Despite a heavy defeat for the Liverpool youngsters, coach John Crithley is adamant it was a positive learning experience for the prosperous footballers. He reported Aston Villa management Dean Smith and John Terry also gave recognition of the efforts for the team who’s age averaged at 19 years.

So with what seemed like a positive event for all, should this be something we see more regularly?

It is possible to argue that this type of event will have mixed impact on the players, potentially it is the personality and mindset of the youngsters which could make or break this experience. With any big game, especially a cup knockout, any player would be nervous in the run up. Whilst entering the latter stages of the game, a handful of the boys were going down under cramp and evidently at peak of fatigue. The expectations and nerves in the build up of the game would have been exhausting in itself, on top of the boys playing an intense 90 minutes on a big Villa Park pitch which would likely be a size they would not be used to. With this is mind, playing youth team footballers on a big stage against a first team may potentially have negative effect on the players. Wether this be crumbling under pressure, or reflecting negatively on their performance following the game. A risk managers would have to take to see which players would be strong enough to take defeat on such a scale.

Opposed to this risk, there is also huge potential for the young players in games such as this.

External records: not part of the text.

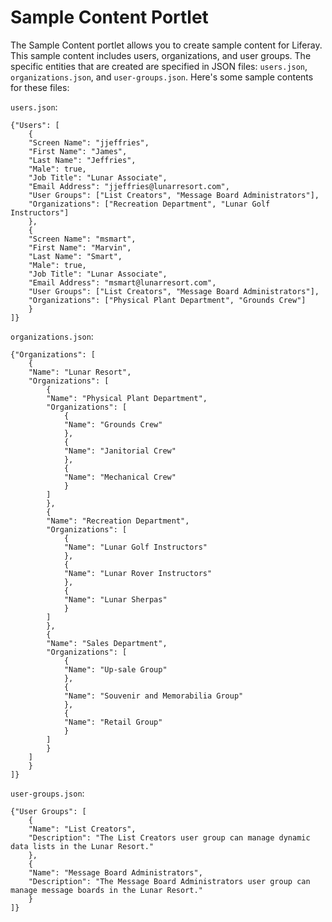 # Sample Content Portlet

The Sample Content portlet allows you to create sample content for Liferay. This
sample content includes users, organizations, and user groups. The specific
entities that are created are specified in JSON files: `users.json`,
`organizations.json`, and `user-groups.json`. Here's some sample contents for these
files:

`users.json`:

	{"Users": [
		{
		"Screen Name": "jjeffries",
		"First Name": "James",
		"Last Name": "Jeffries",
		"Male": true,
		"Job Title": "Lunar Associate",
		"Email Address": "jjeffries@lunarresort.com",
		"User Groups": ["List Creators", "Message Board Administrators"],
		"Organizations": ["Recreation Department", "Lunar Golf Instructors"]
		},
		{
		"Screen Name": "msmart",
		"First Name": "Marvin",
		"Last Name": "Smart",
		"Male": true,
		"Job Title": "Lunar Associate",
		"Email Address": "msmart@lunarresort.com",
		"User Groups": ["List Creators", "Message Board Administrators"],
		"Organizations": ["Physical Plant Department", "Grounds Crew"]
		}
	]}

`organizations.json`:

	{"Organizations": [
		{
		"Name": "Lunar Resort",
		"Organizations": [
			{
			"Name": "Physical Plant Department",
			"Organizations": [
				{
				"Name": "Grounds Crew"
				},
				{
				"Name": "Janitorial Crew"
				},
				{
				"Name": "Mechanical Crew"
				}
			]
			},
			{
			"Name": "Recreation Department",
			"Organizations": [
				{
				"Name": "Lunar Golf Instructors"
				},
				{
				"Name": "Lunar Rover Instructors"
				},
				{
				"Name": "Lunar Sherpas"
				}
			]
			},
			{
			"Name": "Sales Department",
			"Organizations": [
				{
				"Name": "Up-sale Group"
				},
				{
				"Name": "Souvenir and Memorabilia Group"
				},
				{
				"Name": "Retail Group"
				}
			]
			}
		]
		}
	]}

`user-groups.json`:

	{"User Groups": [
		{
		"Name": "List Creators",
		"Description": "The List Creators user group can manage dynamic data lists in the Lunar Resort."
		},
		{
		"Name": "Message Board Administrators",
		"Description": "The Message Board Administrators user group can manage message boards in the Lunar Resort."
		}
	]}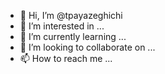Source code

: - 👋 Hi, I’m @tpayazeghichi
- 👀 I’m interested in ...
- 🌱 I’m currently learning ...
- 💞️ I’m looking to collaborate on ...
- 📫 How to reach me ...

<!---
tpayazeghichi/tpayazeghichi is a ✨ special ✨ repository because its `README.md` (this file) appears on your GitHub profile.
You can click the Preview link to take a look at your changes.
--->
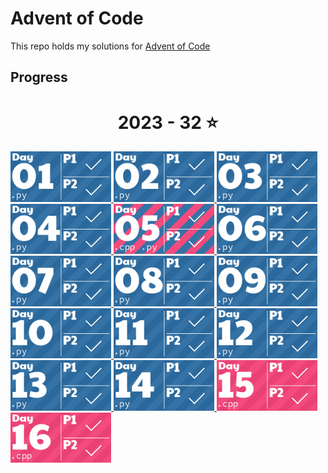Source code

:# Advent of Code

This repo holds my solutions for [Advent of Code](https://adventofcode.com/)

## Progress
<!-- AOC TILES BEGIN -->
<h1 align="center">
  2023 - 32 ⭐
</h1>
<a href="2023/1/part1.py">
  <img src=".aoc_tiles/tiles/2023/01.png" width="161px">
</a>
<a href="2023/2/part1.py">
  <img src=".aoc_tiles/tiles/2023/02.png" width="161px">
</a>
<a href="2023/3/part1.py">
  <img src=".aoc_tiles/tiles/2023/03.png" width="161px">
</a>
<a href="2023/4/part1.py">
  <img src=".aoc_tiles/tiles/2023/04.png" width="161px">
</a>
<a href="2023/5/part2.cpp">
  <img src=".aoc_tiles/tiles/2023/05.png" width="161px">
</a>
<a href="2023/6/part1.py">
  <img src=".aoc_tiles/tiles/2023/06.png" width="161px">
</a>
<a href="2023/7/part1.py">
  <img src=".aoc_tiles/tiles/2023/07.png" width="161px">
</a>
<a href="2023/8/part1.py">
  <img src=".aoc_tiles/tiles/2023/08.png" width="161px">
</a>
<a href="2023/9/part1.py">
  <img src=".aoc_tiles/tiles/2023/09.png" width="161px">
</a>
<a href="2023/10/part1.py">
  <img src=".aoc_tiles/tiles/2023/10.png" width="161px">
</a>
<a href="2023/11/part1.py">
  <img src=".aoc_tiles/tiles/2023/11.png" width="161px">
</a>
<a href="2023/12/part1.py">
  <img src=".aoc_tiles/tiles/2023/12.png" width="161px">
</a>
<a href="2023/13/part1.py">
  <img src=".aoc_tiles/tiles/2023/13.png" width="161px">
</a>
<a href="2023/14/part1.py">
  <img src=".aoc_tiles/tiles/2023/14.png" width="161px">
</a>
<a href="2023/15/part1.cpp">
  <img src=".aoc_tiles/tiles/2023/15.png" width="161px">
</a>
<a href="2023/16/part1.cpp">
  <img src=".aoc_tiles/tiles/2023/16.png" width="161px">
</a>
<!-- AOC TILES END -->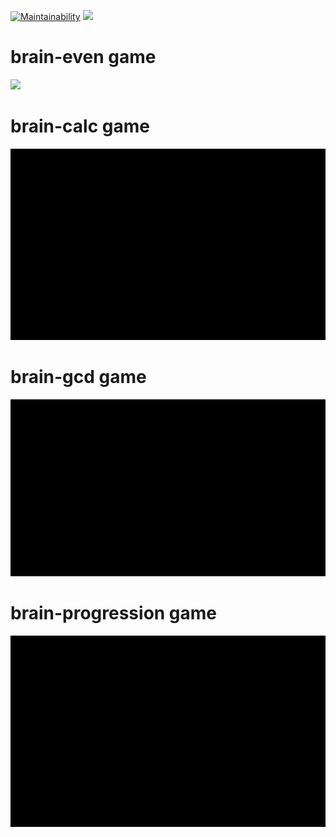 [![Maintainability](https://api.codeclimate.com/v1/badges/a99a88d28ad37a79dbf6/maintainability)](https://codeclimate.com/github/codeclimate/codeclimate/maintainability)
![](https://github.com/PDoki/frontend-project-lvl1/workflows/frontend-project-js/badge.svg)

# brain-even game
<img src="images/brain-even.gif" width=600>

# brain-calc game
<img src="images/brain-calc.gif" width=600>

# brain-gcd game
<img src="images/brain-gcd.gif" width=600>

# brain-progression game
<img src="images/brain-progression.gif" width=600>

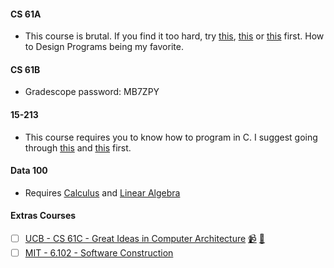 #### CS 61A

- This course is brutal. If you find it too hard, try [this](https://programming-23.mooc.fi/), [this](https://cs50.harvard.edu/x/2023/) or [this](https://htdp.org/) first. How to Design Programs being my favorite.
 
#### CS 61B

-  Gradescope password: MB7ZPY

#### 15-213

- This course requires you to know how to program in C. I suggest going through [this](https://nostarch.com/Effective_C) and [this](https://nostarch.com/algorithmic-thinking) first.

#### Data 100

- Requires [Calculus]() and [Linear Algebra]()

#### Extras Courses

- [ ] [UCB - CS 61C - Great Ideas in Computer Architecture](https://inst.eecs.berkeley.edu/~cs61c/fa22/) [📹](https://www.bilibili.com/video/BV1Se411c766/) [🥼](https://github.com/orgs/61c-teach/repositories)
- [ ] [MIT - 6.102 - Software Construction](https://web.mit.edu/6.031/www/sp23/)
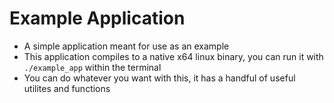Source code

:# Example Application
* A simple application meant for use as an example
* This application compiles to a native x64 linux binary, you can run it with `./example_app` within the terminal
* You can do whatever you want with this, it has a handful of useful utilites and functions
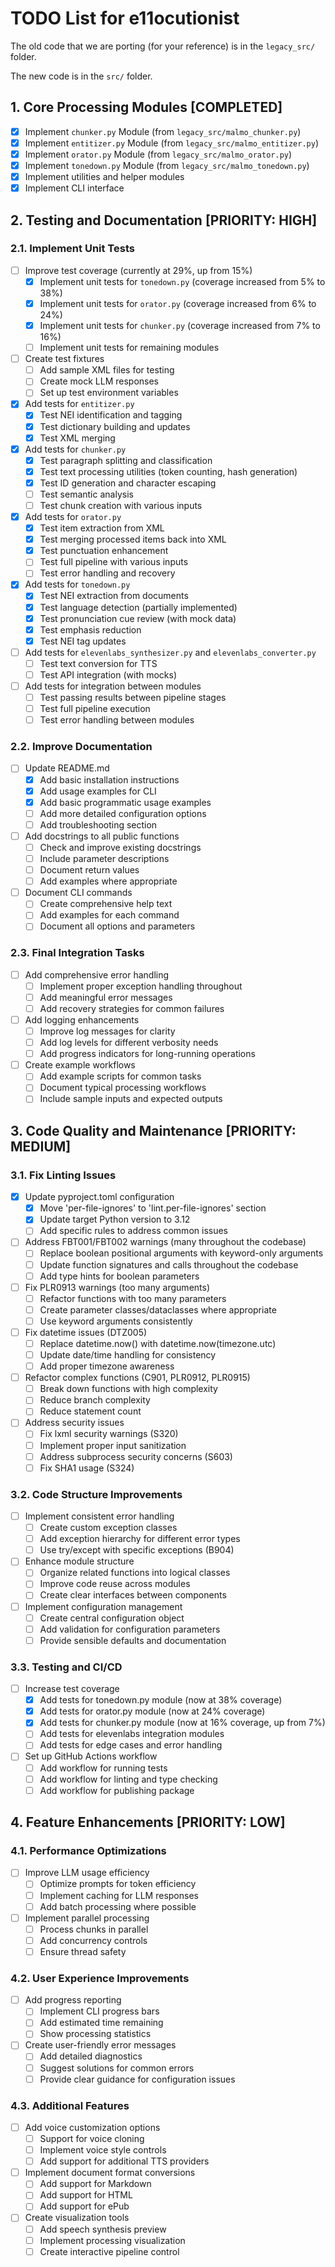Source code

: # TODO List for e11ocutionist

The old code that we are porting (for your reference) is in the `legacy_src/` folder. 

The new code is in the `src/` folder.

## 1. Core Processing Modules [COMPLETED]

- [x] Implement `chunker.py` Module (from `legacy_src/malmo_chunker.py`)
- [x] Implement `entitizer.py` Module (from `legacy_src/malmo_entitizer.py`)
- [x] Implement `orator.py` Module (from `legacy_src/malmo_orator.py`)
- [x] Implement `tonedown.py` Module (from `legacy_src/malmo_tonedown.py`)
- [x] Implement utilities and helper modules
- [x] Implement CLI interface

## 2. Testing and Documentation [PRIORITY: HIGH]

### 2.1. Implement Unit Tests

- [ ] Improve test coverage (currently at 29%, up from 15%)
  - [x] Implement unit tests for `tonedown.py` (coverage increased from 5% to 38%)
  - [x] Implement unit tests for `orator.py` (coverage increased from 6% to 24%)
  - [x] Implement unit tests for `chunker.py` (coverage increased from 7% to 16%)
  - [ ] Implement unit tests for remaining modules

- [ ] Create test fixtures
  - [ ] Add sample XML files for testing
  - [ ] Create mock LLM responses
  - [ ] Set up test environment variables

- [x] Add tests for `entitizer.py`
  - [x] Test NEI identification and tagging
  - [x] Test dictionary building and updates
  - [x] Test XML merging

- [x] Add tests for `chunker.py`
  - [x] Test paragraph splitting and classification
  - [x] Test text processing utilities (token counting, hash generation)
  - [x] Test ID generation and character escaping
  - [ ] Test semantic analysis
  - [ ] Test chunk creation with various inputs

- [x] Add tests for `orator.py`
  - [x] Test item extraction from XML
  - [x] Test merging processed items back into XML
  - [x] Test punctuation enhancement
  - [ ] Test full pipeline with various inputs
  - [ ] Test error handling and recovery

- [x] Add tests for `tonedown.py`
  - [x] Test NEI extraction from documents
  - [x] Test language detection (partially implemented)
  - [x] Test pronunciation cue review (with mock data)
  - [x] Test emphasis reduction
  - [x] Test NEI tag updates

- [ ] Add tests for `elevenlabs_synthesizer.py` and `elevenlabs_converter.py`
  - [ ] Test text conversion for TTS
  - [ ] Test API integration (with mocks)

- [ ] Add tests for integration between modules
  - [ ] Test passing results between pipeline stages
  - [ ] Test full pipeline execution
  - [ ] Test error handling between modules

### 2.2. Improve Documentation

- [ ] Update README.md
  - [x] Add basic installation instructions
  - [x] Add usage examples for CLI
  - [x] Add basic programmatic usage examples
  - [ ] Add more detailed configuration options
  - [ ] Add troubleshooting section

- [ ] Add docstrings to all public functions
  - [ ] Check and improve existing docstrings
  - [ ] Include parameter descriptions
  - [ ] Document return values
  - [ ] Add examples where appropriate

- [ ] Document CLI commands
  - [ ] Create comprehensive help text
  - [ ] Add examples for each command
  - [ ] Document all options and parameters

### 2.3. Final Integration Tasks

- [ ] Add comprehensive error handling
  - [ ] Implement proper exception handling throughout
  - [ ] Add meaningful error messages
  - [ ] Add recovery strategies for common failures

- [ ] Add logging enhancements
  - [ ] Improve log messages for clarity
  - [ ] Add log levels for different verbosity needs
  - [ ] Add progress indicators for long-running operations

- [ ] Create example workflows
  - [ ] Add example scripts for common tasks
  - [ ] Document typical processing workflows
  - [ ] Include sample inputs and expected outputs

## 3. Code Quality and Maintenance [PRIORITY: MEDIUM]

### 3.1. Fix Linting Issues

- [x] Update pyproject.toml configuration
  - [x] Move 'per-file-ignores' to 'lint.per-file-ignores' section
  - [x] Update target Python version to 3.12
  - [ ] Add specific rules to address common issues

- [ ] Address FBT001/FBT002 warnings (many throughout the codebase)
  - [ ] Replace boolean positional arguments with keyword-only arguments
  - [ ] Update function signatures and calls throughout the codebase
  - [ ] Add type hints for boolean parameters

- [ ] Fix PLR0913 warnings (too many arguments)
  - [ ] Refactor functions with too many parameters
  - [ ] Create parameter classes/dataclasses where appropriate
  - [ ] Use keyword arguments consistently

- [ ] Fix datetime issues (DTZ005)
  - [ ] Replace datetime.now() with datetime.now(timezone.utc)
  - [ ] Update date/time handling for consistency
  - [ ] Add proper timezone awareness

- [ ] Refactor complex functions (C901, PLR0912, PLR0915)
  - [ ] Break down functions with high complexity
  - [ ] Reduce branch complexity
  - [ ] Reduce statement count

- [ ] Address security issues
  - [ ] Fix lxml security warnings (S320)
  - [ ] Implement proper input sanitization
  - [ ] Address subprocess security concerns (S603)
  - [ ] Fix SHA1 usage (S324)

### 3.2. Code Structure Improvements

- [ ] Implement consistent error handling
  - [ ] Create custom exception classes
  - [ ] Add exception hierarchy for different error types
  - [ ] Use try/except with specific exceptions (B904)

- [ ] Enhance module structure
  - [ ] Organize related functions into logical classes
  - [ ] Improve code reuse across modules
  - [ ] Create clear interfaces between components

- [ ] Implement configuration management
  - [ ] Create central configuration object
  - [ ] Add validation for configuration parameters
  - [ ] Provide sensible defaults and documentation

### 3.3. Testing and CI/CD

- [ ] Increase test coverage
  - [x] Add tests for tonedown.py module (now at 38% coverage)
  - [x] Add tests for orator.py module (now at 24% coverage)
  - [x] Add tests for chunker.py module (now at 16% coverage, up from 7%)
  - [ ] Add tests for elevenlabs integration modules
  - [ ] Add tests for edge cases and error handling

- [ ] Set up GitHub Actions workflow
  - [ ] Add workflow for running tests
  - [ ] Add workflow for linting and type checking
  - [ ] Add workflow for publishing package

## 4. Feature Enhancements [PRIORITY: LOW]

### 4.1. Performance Optimizations

- [ ] Improve LLM usage efficiency
  - [ ] Optimize prompts for token efficiency
  - [ ] Implement caching for LLM responses
  - [ ] Add batch processing where possible

- [ ] Implement parallel processing
  - [ ] Process chunks in parallel
  - [ ] Add concurrency controls
  - [ ] Ensure thread safety

### 4.2. User Experience Improvements

- [ ] Add progress reporting
  - [ ] Implement CLI progress bars
  - [ ] Add estimated time remaining
  - [ ] Show processing statistics

- [ ] Create user-friendly error messages
  - [ ] Add detailed diagnostics
  - [ ] Suggest solutions for common errors
  - [ ] Provide clear guidance for configuration issues

### 4.3. Additional Features

- [ ] Add voice customization options
  - [ ] Support for voice cloning
  - [ ] Implement voice style controls
  - [ ] Add support for additional TTS providers

- [ ] Implement document format conversions
  - [ ] Add support for Markdown
  - [ ] Add support for HTML
  - [ ] Add support for ePub

- [ ] Create visualization tools
  - [ ] Add speech synthesis preview
  - [ ] Implement processing visualization
  - [ ] Create interactive pipeline control
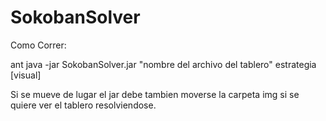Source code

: # SokobanSolver

Como Correr:

ant
java -jar SokobanSolver.jar "nombre del archivo del tablero" estrategia [visual]

Si se mueve de lugar el jar debe tambien moverse la carpeta img si se quiere ver el tablero resolviendose.
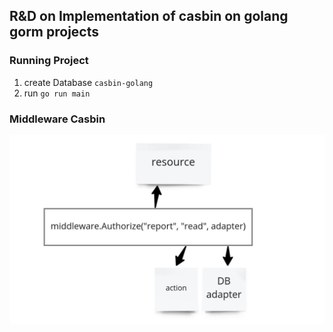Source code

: ## R&D on Implementation of casbin on golang gorm projects

### Running Project

1. create Database `casbin-golang`
2. run `go run main`

### Middleware Casbin 

<img src="./casbin-middleware.jpg">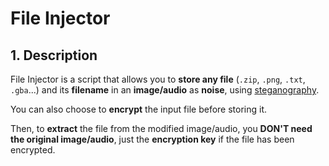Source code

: # File Injector

## 1. Description

File Injector is a script that allows you to **store any file** (`.zip`, `.png`, `.txt`, `.gba`...) and its **filename** in an **image/audio** as **noise**, using [steganography](https://en.wikipedia.org/wiki/Steganography).

You can also choose to **encrypt** the input file before storing it.

Then, to **extract** the file from the modified image/audio, you **DON'T need the original image/audio**, just the **encryption key** if the file has been encrypted.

Not only do the players gain intense exposure to other clubs who may be recruiting, but it gives opportunity to the coaching staff to understand improvements which can be made for their players. To think of it in ‘real world’ terms, it almost comparable to the apprentice against the professional. It can be suggested this sort of game could be very good way to give young footballers a taste of the big time.

In the Leasing.Com League cup, it has already been seen to have the Premier League youth teams play against lower tier sides in knockout games. This has appeared to have been successful to test the younger players against teams with less quality, but teams which have more experienced players. Lower leagues tend to flourish with physicality of the game which can teach the younger players to do so. With prospect to become professional footballers, this is an attribute which will reinforce their footballing identity. We could be seeing a new generation of young footballers breaking through if they come through the ranks whilst playing against professional league competition.

Do you think we should be seeing more younger players getting playing time in Cup competitions?